WORK TO BE COMPLETED: Determine how many lines of the data below contain "ConstraintViolationException", then give only that number.

* * * * * * * * *

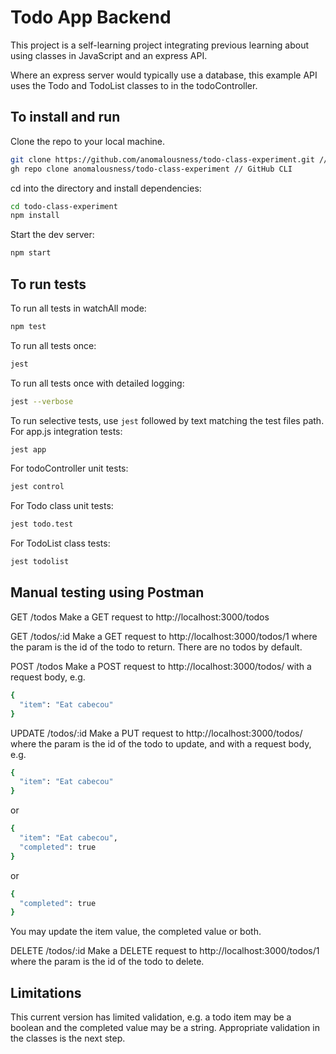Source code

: # Todo App Backend
This project is a self-learning project integrating previous learning about using classes in JavaScript and an express API.

Where an express server would typically use a database, this example API uses the Todo and TodoList classes to in the todoController.

## To install and run
Clone the repo to your local machine.
```bash
git clone https://github.com/anomalousness/todo-class-experiment.git // HTTPS
gh repo clone anomalousness/todo-class-experiment // GitHub CLI
```
cd into the directory and install dependencies:
```bash
cd todo-class-experiment
npm install
```
Start the dev server:
```bash
npm start
```

## To run tests
To run all tests in watchAll mode:
```bash
npm test
```
To run all tests once:
```bash
jest
```
To run all tests once with detailed logging:
```bash
jest --verbose
```
To run selective tests, use `jest` followed by text matching the test files path.
For app.js integration tests:
```bash
jest app
```
For todoController unit tests:
```bash
jest control
```
For Todo class unit tests:
```bash
jest todo.test
```
For TodoList class tests:
```bash
jest todolist
```
## Manual testing using Postman
GET /todos
Make a GET request to http://localhost:3000/todos

GET /todos/:id
Make a GET request to http://localhost:3000/todos/1 where the param is the id of the todo to return. There are no todos by default.

POST /todos
Make a POST request to http://localhost:3000/todos/ with a request body, e.g.
```bash
{
  "item": "Eat cabecou"
}
```

UPDATE /todos/:id
Make a PUT request to http://localhost:3000/todos/ where the param is the id of the todo to update, and with a request body, e.g.
```bash
{
  "item": "Eat cabecou"
}
```
or
```bash
{
  "item": "Eat cabecou",
  "completed": true
}
```
or
```bash
{
  "completed": true
}
```
You may update the item value, the completed value or both.

DELETE /todos/:id
Make a DELETE request to http://localhost:3000/todos/1 where the param is the id of the todo to delete.

## Limitations
This current version has limited validation, e.g. a todo item may be a boolean and the completed value may be a string. 
Appropriate validation in the classes is the next step.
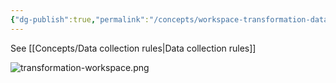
 ```yaml
---
{"dg-publish":true,"permalink":"/concepts/workspace-transformation-data-collection-rule/","tags":["concept/SRE/cloud/azure"]}
---
```


See [[Concepts/Data collection rules\|Data collection rules]]

![transformation-workspace.png](/img/user/images/transformation-workspace.png)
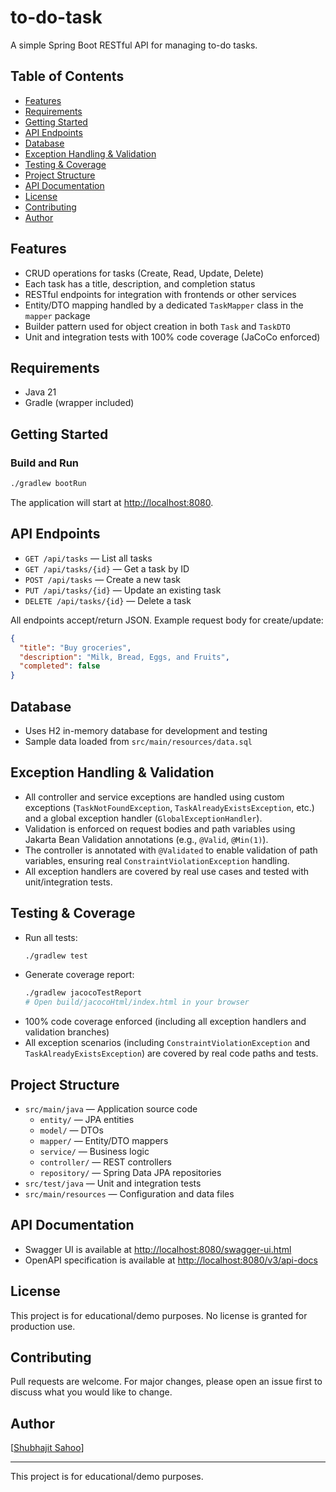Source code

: # to-do-task

A simple Spring Boot RESTful API for managing to-do tasks.

## Table of Contents
- [Features](#features)
- [Requirements](#requirements)
- [Getting Started](#getting-started)
- [API Endpoints](#api-endpoints)
- [Database](#database)
- [Exception Handling & Validation](#exception-handling--validation)
- [Testing & Coverage](#testing--coverage)
- [Project Structure](#project-structure)
- [API Documentation](#api-documentation)
- [License](#license)
- [Contributing](#contributing)
- [Author](#author)

## Features
- CRUD operations for tasks (Create, Read, Update, Delete)
- Each task has a title, description, and completion status
- RESTful endpoints for integration with frontends or other services
- Entity/DTO mapping handled by a dedicated `TaskMapper` class in the `mapper` package
- Builder pattern used for object creation in both `Task` and `TaskDTO`
- Unit and integration tests with 100% code coverage (JaCoCo enforced)

## Requirements
- Java 21
- Gradle (wrapper included)

## Getting Started

### Build and Run
```sh
./gradlew bootRun
```
The application will start at [http://localhost:8080](http://localhost:8080).

## API Endpoints
- `GET /api/tasks` — List all tasks
- `GET /api/tasks/{id}` — Get a task by ID
- `POST /api/tasks` — Create a new task
- `PUT /api/tasks/{id}` — Update an existing task
- `DELETE /api/tasks/{id}` — Delete a task

All endpoints accept/return JSON. Example request body for create/update:
```json
{
  "title": "Buy groceries",
  "description": "Milk, Bread, Eggs, and Fruits",
  "completed": false
}
```

## Database
- Uses H2 in-memory database for development and testing
- Sample data loaded from `src/main/resources/data.sql`

## Exception Handling & Validation
- All controller and service exceptions are handled using custom exceptions (`TaskNotFoundException`, `TaskAlreadyExistsException`, etc.) and a global exception handler (`GlobalExceptionHandler`).
- Validation is enforced on request bodies and path variables using Jakarta Bean Validation annotations (e.g., `@Valid`, `@Min(1)`).
- The controller is annotated with `@Validated` to enable validation of path variables, ensuring real `ConstraintViolationException` handling.
- All exception handlers are covered by real use cases and tested with unit/integration tests.

## Testing & Coverage
- Run all tests:
  ```sh
  ./gradlew test
  ```
- Generate coverage report:
  ```sh
  ./gradlew jacocoTestReport
  # Open build/jacocoHtml/index.html in your browser
  ```
- 100% code coverage enforced (including all exception handlers and validation branches)
- All exception scenarios (including `ConstraintViolationException` and `TaskAlreadyExistsException`) are covered by real code paths and tests.

## Project Structure
- `src/main/java` — Application source code
  - `entity/` — JPA entities
  - `model/` — DTOs
  - `mapper/` — Entity/DTO mappers
  - `service/` — Business logic
  - `controller/` — REST controllers
  - `repository/` — Spring Data JPA repositories
- `src/test/java` — Unit and integration tests
- `src/main/resources` — Configuration and data files

## API Documentation
- Swagger UI is available at [http://localhost:8080/swagger-ui.html](http://localhost:8080/swagger-ui.html)
- OpenAPI specification is available at [http://localhost:8080/v3/api-docs](http://localhost:8080/v3/api-docs)

## License
This project is for educational/demo purposes. No license is granted for production use.

## Contributing
Pull requests are welcome. For major changes, please open an issue first to discuss what you would like to change.

## Author
[[Shubhajit Sahoo](https://github.com/shubhajit1992)]

---
This project is for educational/demo purposes.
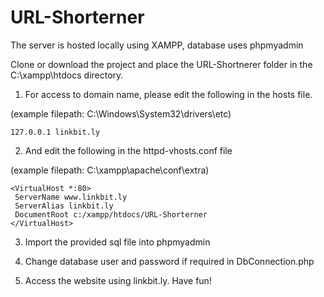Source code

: # URL-Shorterner

The server is hosted locally using XAMPP, database uses phpmyadmin

Clone or download the project and place the URL-Shortnerer folder in the C:\xampp\htdocs directory.

1. For access to domain name, please edit the following in the hosts file.

(example filepath: C:\Windows\System32\drivers\etc)

```
127.0.0.1 linkbit.ly
```
2. And edit the following in the httpd-vhosts.conf file

(example filepath: C:\xampp\apache\conf\extra)

```
<VirtualHost *:80>
 ServerName www.linkbit.ly
 ServerAlias linkbit.ly
 DocumentRoot c:/xampp/htdocs/URL-Shorterner
</VirtualHost>
```
3. Import the provided sql file into phpmyadmin

4. Change database user and password if required in DbConnection.php

5. Access the website using linkbit.ly. Have fun!
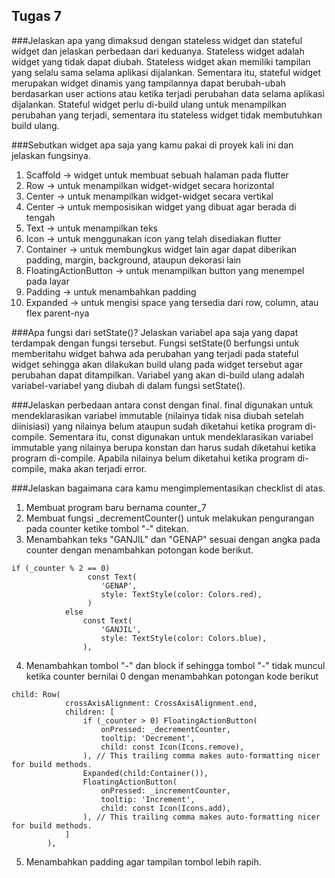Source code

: ## Tugas 7
###Jelaskan apa yang dimaksud dengan stateless widget dan stateful widget dan jelaskan perbedaan dari keduanya.
Stateless widget adalah widget yang tidak dapat diubah. Stateless widget akan memiliki tampilan yang selalu sama selama aplikasi dijalankan. Sementara itu, stateful widget merupakan widget dinamis yang tampilannya dapat berubah-ubah berdasarkan user actions atau ketika terjadi perubahan data selama aplikasi dijalankan. Stateful widget perlu di-build ulang untuk menampilkan perubahan yang terjadi, sementara itu stateless widget tidak membutuhkan build ulang.

###Sebutkan widget apa saja yang kamu pakai di proyek kali ini dan jelaskan fungsinya.
1. Scaffold -> widget untuk membuat sebuah halaman pada flutter
2. Row -> untuk menampilkan widget-widget secara horizontal
3. Center -> untuk menampilkan widget-widget secara vertikal
4. Center -> untuk memposisikan widget yang dibuat agar berada di tengah
5. Text -> untuk menampilkan teks
6. Icon -> untuk menggunakan icon yang telah disediakan flutter
7. Container -> untuk membungkus widget lain agar dapat diberikan padding, margin, background, ataupun dekorasi lain
8. FloatingActionButton -> untuk menampilkan button yang menempel pada layar
9. Padding -> untuk menambahkan padding 
10. Expanded -> untuk mengisi space yang tersedia dari row, column, atau flex parent-nya

###Apa fungsi dari setState()? Jelaskan variabel apa saja yang dapat terdampak dengan fungsi tersebut.
Fungsi setState(0 berfungsi untuk memberitahu widget bahwa ada perubahan yang terjadi pada stateful widget sehingga akan dilakukan build ulang pada widget tersebut agar perubahan dapat ditampilkan. Variabel yang akan di-build ulang adalah variabel-variabel yang diubah di dalam fungsi setState().

###Jelaskan perbedaan antara const dengan final.
final digunakan untuk mendeklarasikan variabel immutable (nilainya tidak nisa diubah setelah diinisiasi) yang nilainya belum ataupun sudah diketahui ketika program di-compile. Sementara itu, const digunakan untuk mendeklarasikan variabel immutable yang nilainya berupa konstan dan harus sudah diketahui ketika program di-compile. Apabila nilainya belum diketahui ketika program di-compile, maka akan terjadi error.

###Jelaskan bagaimana cara kamu mengimplementasikan checklist di atas.
1. Membuat program baru bernama counter_7
2. Membuat fungsi _decrementCounter() untuk melakukan pengurangan pada counter ketike tombol "-" ditekan.
3. Menambahkan teks "GANJIL" dan "GENAP" sesuai dengan angka pada counter dengan menambahkan potongan kode berikut.
```
if (_counter % 2 == 0)
                 const Text(
                    'GENAP',
                    style: TextStyle(color: Colors.red),
                 )
            else
                const Text(
                    'GANJIL',
                    style: TextStyle(color: Colors.blue),
                ),
```
4. Menambahkan tombol "-" dan block if sehingga tombol "-" tidak muncul ketika counter bernilai 0 dengan menambahkan potongan kode berikut
```
child: Row(
            crossAxisAlignment: CrossAxisAlignment.end,
            children: [
                if (_counter > 0) FloatingActionButton(
                    onPressed: _decrementCounter,
                    tooltip: 'Decrement',
                    child: const Icon(Icons.remove),
                ), // This trailing comma makes auto-formatting nicer for build methods.
                Expanded(child:Container()),
                FloatingActionButton(
                    onPressed: _incrementCounter,
                    tooltip: 'Increment',
                    child: const Icon(Icons.add),
                ), // This trailing comma makes auto-formatting nicer for build methods.
            ]
        ),
```
5. Menambahkan padding agar tampilan tombol lebih rapih.
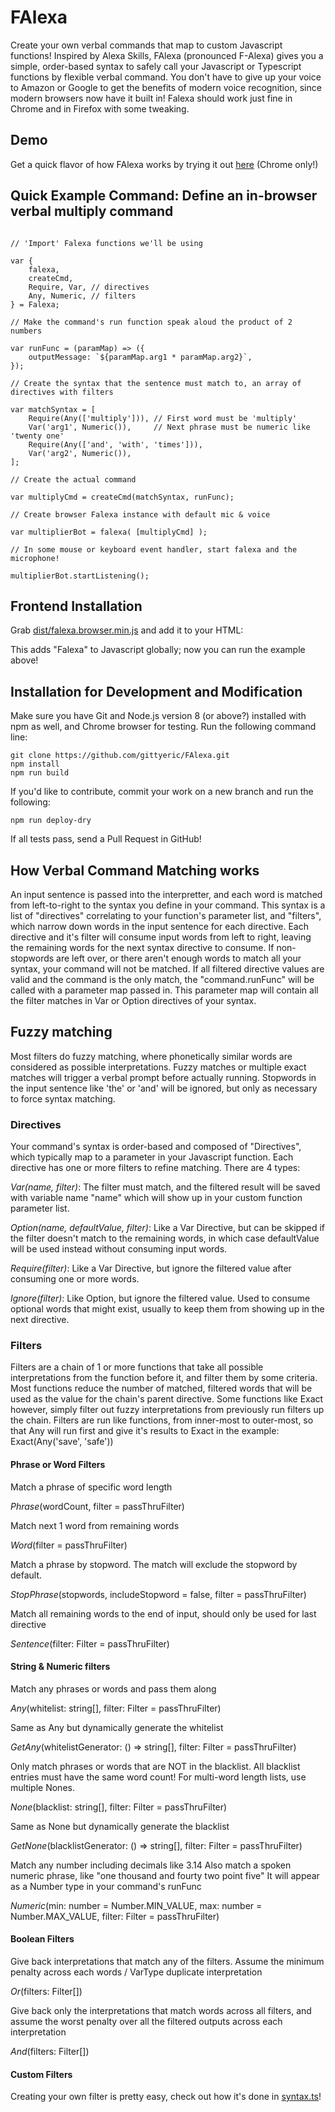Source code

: # FAlexa

Create your own verbal commands that map to custom Javascript functions! Inspired by Alexa Skills, FAlexa (pronounced F-Alexa) gives you a simple, order-based syntax to safely call your Javascript or Typescript functions by flexible verbal command.  You don't have to give up your voice to Amazon or Google to get the benefits of modern voice recognition, since modern browsers now have it built in!  Falexa should work just fine in Chrome and in Firefox with some tweaking.

## Demo
Get a quick flavor of how FAlexa works by trying it out [here](https://letsmakeit.com/diy-voice-assistant/) (Chrome only!)

## Quick Example Command: Define an in-browser verbal multiply command

```

// 'Import' Falexa functions we'll be using

var {
    falexa, 
    createCmd,
    Require, Var, // directives
    Any, Numeric, // filters
} = Falexa;

// Make the command's run function speak aloud the product of 2 numbers

var runFunc = (paramMap) => ({
    outputMessage: `${paramMap.arg1 * paramMap.arg2}`,
});

// Create the syntax that the sentence must match to, an array of directives with filters

var matchSyntax = [
    Require(Any(['multiply'])), // First word must be 'multiply'
    Var('arg1', Numeric()),     // Next phrase must be numeric like 'twenty one'
    Require(Any(['and', 'with', 'times'])),
    Var('arg2', Numeric()),
];

// Create the actual command

var multiplyCmd = createCmd(matchSyntax, runFunc);

// Create browser Falexa instance with default mic & voice

var multiplierBot = falexa( [multiplyCmd] );

// In some mouse or keyboard event handler, start falexa and the microphone!

multiplierBot.startListening();
```

## Frontend Installation

Grab [dist/falexa.browser.min.js](dist/falexa.browser.min.js) and add it to your HTML:

<script src="path/to/falexa.browser.min.js"></script>

This adds "Falexa" to Javascript globally; now you can run the example above!

## Installation for Development and Modification

Make sure you have Git and Node.js version 8 (or above?) installed with npm as well, and Chrome browser for testing.
Run the following command line:

```
git clone https://github.com/gittyeric/FAlexa.git
npm install
npm run build
```

If you'd like to contribute, commit your work on a new branch and run the following:

```
npm run deploy-dry
```

If all tests pass, send a Pull Request in GitHub!

## How Verbal Command Matching works

An input sentence is passed into the interpretter, and each word is matched from left-to-right to the syntax you define in your command.  This syntax is a list of "directives" correlating to your function's parameter list, and "filters", which narrow down words in the input sentence for each directive. Each directive and it's filter will consume input words from left to right, leaving the remaining words for the next syntax directive to consume.  If non-stopwords are left over, or there aren't enough words to match all your syntax, your command will not be matched.  If all filtered directive values are valid and the command is the only match, the "command.runFunc" will be called with a parameter map passed in.  This parameter map will contain all the filter matches in Var or Option directives of your syntax.

## Fuzzy matching

Most filters do fuzzy matching, where phonetically similar words are considered as possible interpretations.  Fuzzy matches or multiple exact matches will trigger a verbal prompt before actually running.  Stopwords in the input sentence like 'the' or 'and' will be ignored, but only as necessary to force syntax matching.

### Directives

Your command's syntax is order-based and composed of "Directives", which typically map to a parameter in your Javascript function.  Each directive has one or more filters to refine matching.  There are 4 types:

*Var(name, filter)*: The filter must match, and the filtered result will be saved with variable name "name" which will show up in your custom function parameter list.

*Option(name, defaultValue, filter)*: Like a Var Directive, but can be skipped if the filter doesn't match to the remaining words, in which case defaultValue will be used instead without consuming input words.

*Require(filter)*: Like a Var Directive, but ignore the filtered value after consuming one or more words.

*Ignore(filter)*: Like Option, but ignore the filtered value.  Used to consume optional words that might exist, usually to keep them from showing up in the next directive.

### Filters

Filters are a chain of 1 or more functions that take all possible interpretations from the function before it, and filter them by some criteria.  Most functions reduce the number of matched, filtered words that will be used as the value for the chain's parent directive.  Some functions like Exact however, simply filter out fuzzy interpretations from previously run filters up the chain.  Filters are run like functions, from inner-most to outer-most, so that Any will run first and give it's results to Exact in the example: Exact(Any('save', 'safe'))

#### Phrase or Word Filters

Match a phrase of specific word length

*Phrase*(wordCount, filter = passThruFilter)


Match next 1 word from remaining words

*Word*(filter = passThruFilter)


Match a phrase by stopword. The match will exclude the stopword by default.

*StopPhrase*(stopwords, includeStopword = false, filter = passThruFilter)


Match all remaining words to the end of input, should only be used for last directive

*Sentence*(filter: Filter = passThruFilter)


#### String & Numeric filters

Match any phrases or words and pass them along

*Any*(whitelist: string[], filter: Filter = passThruFilter)


Same as Any but dynamically generate the whitelist

*GetAny*(whitelistGenerator: () => string[], filter: Filter = passThruFilter)


Only match phrases or words that are NOT in the blacklist. All blacklist entries must have the same word count!
For multi-word length lists, use multiple Nones.

*None*(blacklist: string[], filter: Filter = passThruFilter)


Same as None but dynamically generate the blacklist

*GetNone*(blacklistGenerator: () => string[], filter: Filter = passThruFilter)


Match any number including decimals like 3.14
Also match a spoken numeric phrase, like "one thousand and fourty two point five"
It will appear as a Number type in your command's runFunc

*Numeric*(min: number = Number.MIN_VALUE, max: number = Number.MAX_VALUE, filter: Filter = passThruFilter)

#### Boolean Filters

Give back interpretations that match any of the filters.
Assume the minimum penalty across each words / VarType duplicate interpretation

*Or*(filters: Filter[])


Give back only the interpretations that match words across all filters, and assume the worst penalty
over all the filtered outputs across each interpretation

*And*(filters: Filter[])

#### Custom Filters

Creating your own filter is pretty easy, check out how it's done in [syntax.ts](src/phonetic/syntax.ts)!
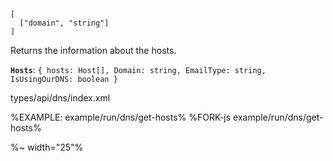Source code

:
 ```## async getHosts => Hosts
[
  ["domain", "string"]
]
```

Returns the information about the hosts.

**`Hosts`**: `{ hosts: Host[], Domain: string, EmailType: string, IsUsingOurDNS: boolean }`

<typedef narrow flatten>types/api/dns/index.xml</typedef>

%EXAMPLE: example/run/dns/get-hosts%
%FORK-js example/run/dns/get-hosts%

%~ width="25"%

* * * * * * * * *

SOLUTION FOR THIS EXERCISE: 2